There were other conversions, too. Elizabeth Longford became a committed socialist in the early Thirties when she was a Workers Education Association lecturer in Stoke-on-Trent and witnessed the reality of ordinary people’s lives. It was she who persuaded her husband to leave his job at Conservative Central Office and switch political allegiances. He went on to become a junior minister in the Labour government from 1945-1951 and was a cabinet minister under Harold Wilson from 1964-68. His wife had her own political aspirations but finally abandoned them in 1950 after fighting the general election unsuccessfully as Labour candidate for Oxford. Antonia used to joke about, “Mummy’s red mac for canvassing and grey fur coats for everything else.” To which her mother’s reply was: “If I could have found a red fur coat, I would have worn it.” Elizabeth went on to write her own acclaimed historical biographies in her late fifties on Queen Victoria and the Duke of Wellington and in 1986, at the age of 80, she published her memoirs, The Pebbled Shore.

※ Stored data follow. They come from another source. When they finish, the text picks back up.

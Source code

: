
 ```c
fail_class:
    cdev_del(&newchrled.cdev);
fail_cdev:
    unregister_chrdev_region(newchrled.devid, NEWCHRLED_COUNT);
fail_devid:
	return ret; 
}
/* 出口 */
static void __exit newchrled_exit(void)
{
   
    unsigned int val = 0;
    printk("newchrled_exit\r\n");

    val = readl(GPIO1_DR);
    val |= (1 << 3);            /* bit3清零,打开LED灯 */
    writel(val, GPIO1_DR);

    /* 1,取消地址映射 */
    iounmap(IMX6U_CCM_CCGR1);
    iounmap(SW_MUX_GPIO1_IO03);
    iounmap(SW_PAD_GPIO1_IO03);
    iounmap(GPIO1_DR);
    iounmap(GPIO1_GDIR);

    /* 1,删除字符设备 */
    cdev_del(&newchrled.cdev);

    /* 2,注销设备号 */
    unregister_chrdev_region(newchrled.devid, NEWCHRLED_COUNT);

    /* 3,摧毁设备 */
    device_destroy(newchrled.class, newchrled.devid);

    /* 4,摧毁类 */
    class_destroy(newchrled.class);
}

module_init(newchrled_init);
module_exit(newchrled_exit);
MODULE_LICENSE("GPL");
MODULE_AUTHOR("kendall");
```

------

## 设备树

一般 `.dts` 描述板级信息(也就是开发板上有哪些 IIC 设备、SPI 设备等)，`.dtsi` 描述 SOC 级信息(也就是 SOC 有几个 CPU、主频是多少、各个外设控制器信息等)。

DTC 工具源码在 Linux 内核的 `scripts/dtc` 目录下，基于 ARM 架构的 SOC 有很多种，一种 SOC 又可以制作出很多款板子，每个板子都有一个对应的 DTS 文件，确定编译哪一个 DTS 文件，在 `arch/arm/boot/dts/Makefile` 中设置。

Her daughter, who kindly gave me a copy as a parting gift, wrote a foreword to The Pebbled Shore in 2004. In it she makes the observation that her mother’s life demonstrates that, “The problems of what is now called ‘having it all’ are nothing new. They are on the contrary endemic in the life of a woman who is intelligent, ambitious and idealistic as well as being a loving mother and wife.” She also writes disarmingly that she never witnessed in her mother “the ratty solipsist behaviour of the working-mother-at-home – ‘Don’t interrupt me, I’m a genius’ – with which I undoubtedly greeted my own children.”

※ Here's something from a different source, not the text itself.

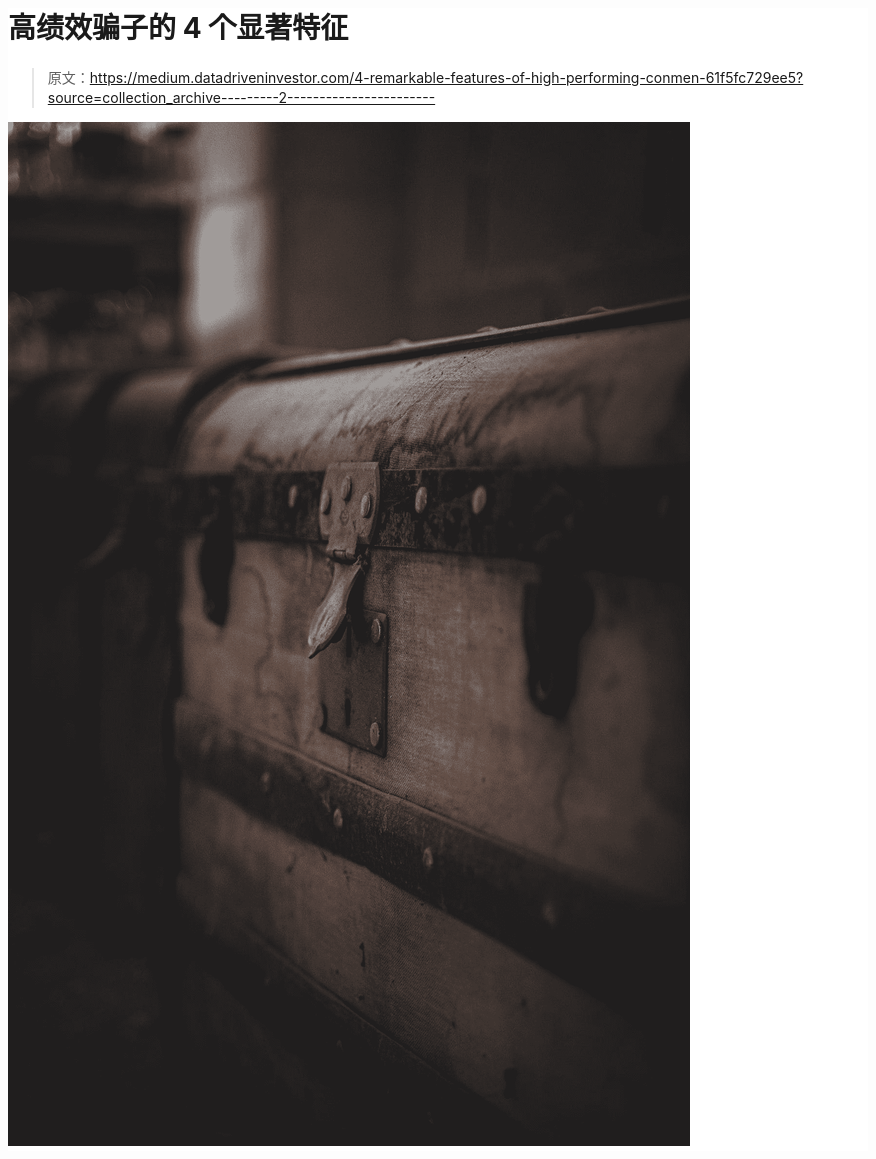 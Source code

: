 # 高绩效骗子的 4 个显著特征

> 原文：<https://medium.datadriveninvestor.com/4-remarkable-features-of-high-performing-conmen-61f5fc729ee5?source=collection_archive---------2----------------------->

![](img/28ea8bb1bf1870ece7ce43bd0625271f.png)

In 1946, six years after Lord Longford’s Catholic conversion, Elizabeth followed suit. In the epilogue to her memoirs, she makes it clear that her faith gave her support and “saved me from asking the terrible questions, ‘Why? Why her? Why me?’ when her youngest daughter was killed”.

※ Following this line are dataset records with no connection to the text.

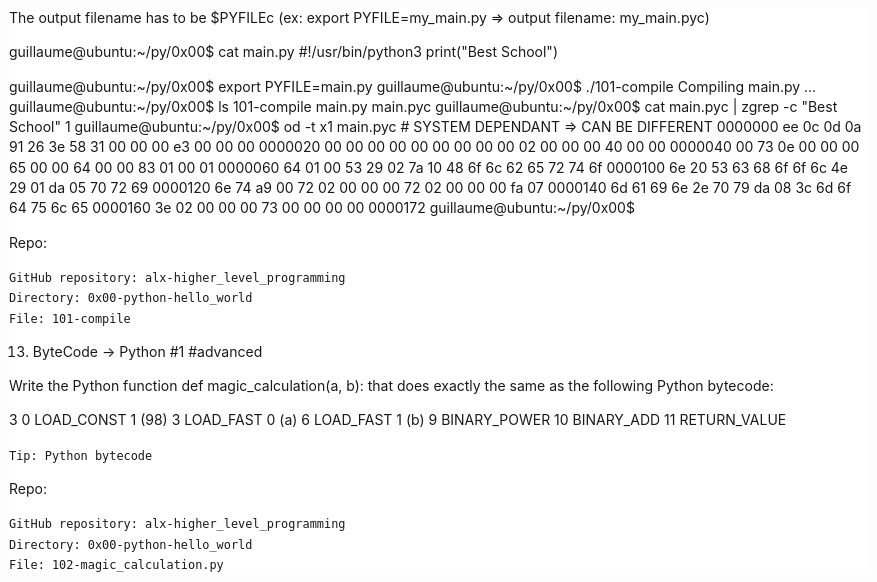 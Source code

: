 The output filename has to be $PYFILEc (ex: export PYFILE=my_main.py => output filename: my_main.pyc)

guillaume@ubuntu:~/py/0x00$ cat main.py 
#!/usr/bin/python3
print("Best School")

guillaume@ubuntu:~/py/0x00$ export PYFILE=main.py
guillaume@ubuntu:~/py/0x00$ ./101-compile
Compiling main.py ...
guillaume@ubuntu:~/py/0x00$ ls
101-compile  main.py  main.pyc
guillaume@ubuntu:~/py/0x00$ cat main.pyc | zgrep -c "Best School"
1
guillaume@ubuntu:~/py/0x00$ od -t x1 main.pyc # SYSTEM DEPENDANT => CAN BE DIFFERENT
0000000 ee 0c 0d 0a 91 26 3e 58 31 00 00 00 e3 00 00 00
0000020 00 00 00 00 00 00 00 00 00 02 00 00 00 40 00 00
0000040 00 73 0e 00 00 00 65 00 00 64 00 00 83 01 00 01
0000060 64 01 00 53 29 02 7a 10 48 6f 6c 62 65 72 74 6f
0000100 6e 20 53 63 68 6f 6f 6c 4e 29 01 da 05 70 72 69
0000120 6e 74 a9 00 72 02 00 00 00 72 02 00 00 00 fa 07
0000140 6d 61 69 6e 2e 70 79 da 08 3c 6d 6f 64 75 6c 65
0000160 3e 02 00 00 00 73 00 00 00 00
0000172
guillaume@ubuntu:~/py/0x00$ 

Repo:

    GitHub repository: alx-higher_level_programming
    Directory: 0x00-python-hello_world
    File: 101-compile

13. ByteCode -> Python #1
#advanced

Write the Python function def magic_calculation(a, b): that does exactly the same as the following Python bytecode:

  3           0 LOAD_CONST               1 (98)
              3 LOAD_FAST                0 (a)
              6 LOAD_FAST                1 (b)
              9 BINARY_POWER
             10 BINARY_ADD
             11 RETURN_VALUE

    Tip: Python bytecode

Repo:

    GitHub repository: alx-higher_level_programming
    Directory: 0x00-python-hello_world
    File: 102-magic_calculation.py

Antonia became a Catholic in her teens. I wonder what sort of imprint her faith has made on her own life, expecting her to talk about the way it has guided or nourished her, but she talks about its effect on her writing: “All my books have a very strong theme, one way or another, of religious faith. People to whom their faith was important for good or bad. My book about Louis XIV is really stressing that although he philandered for the world, at the same time his mother was very religious and her example haunted him. He wanted to be saved. Literally, salvation. I think he always wanted to get back to someone like his mother… devout, you know.”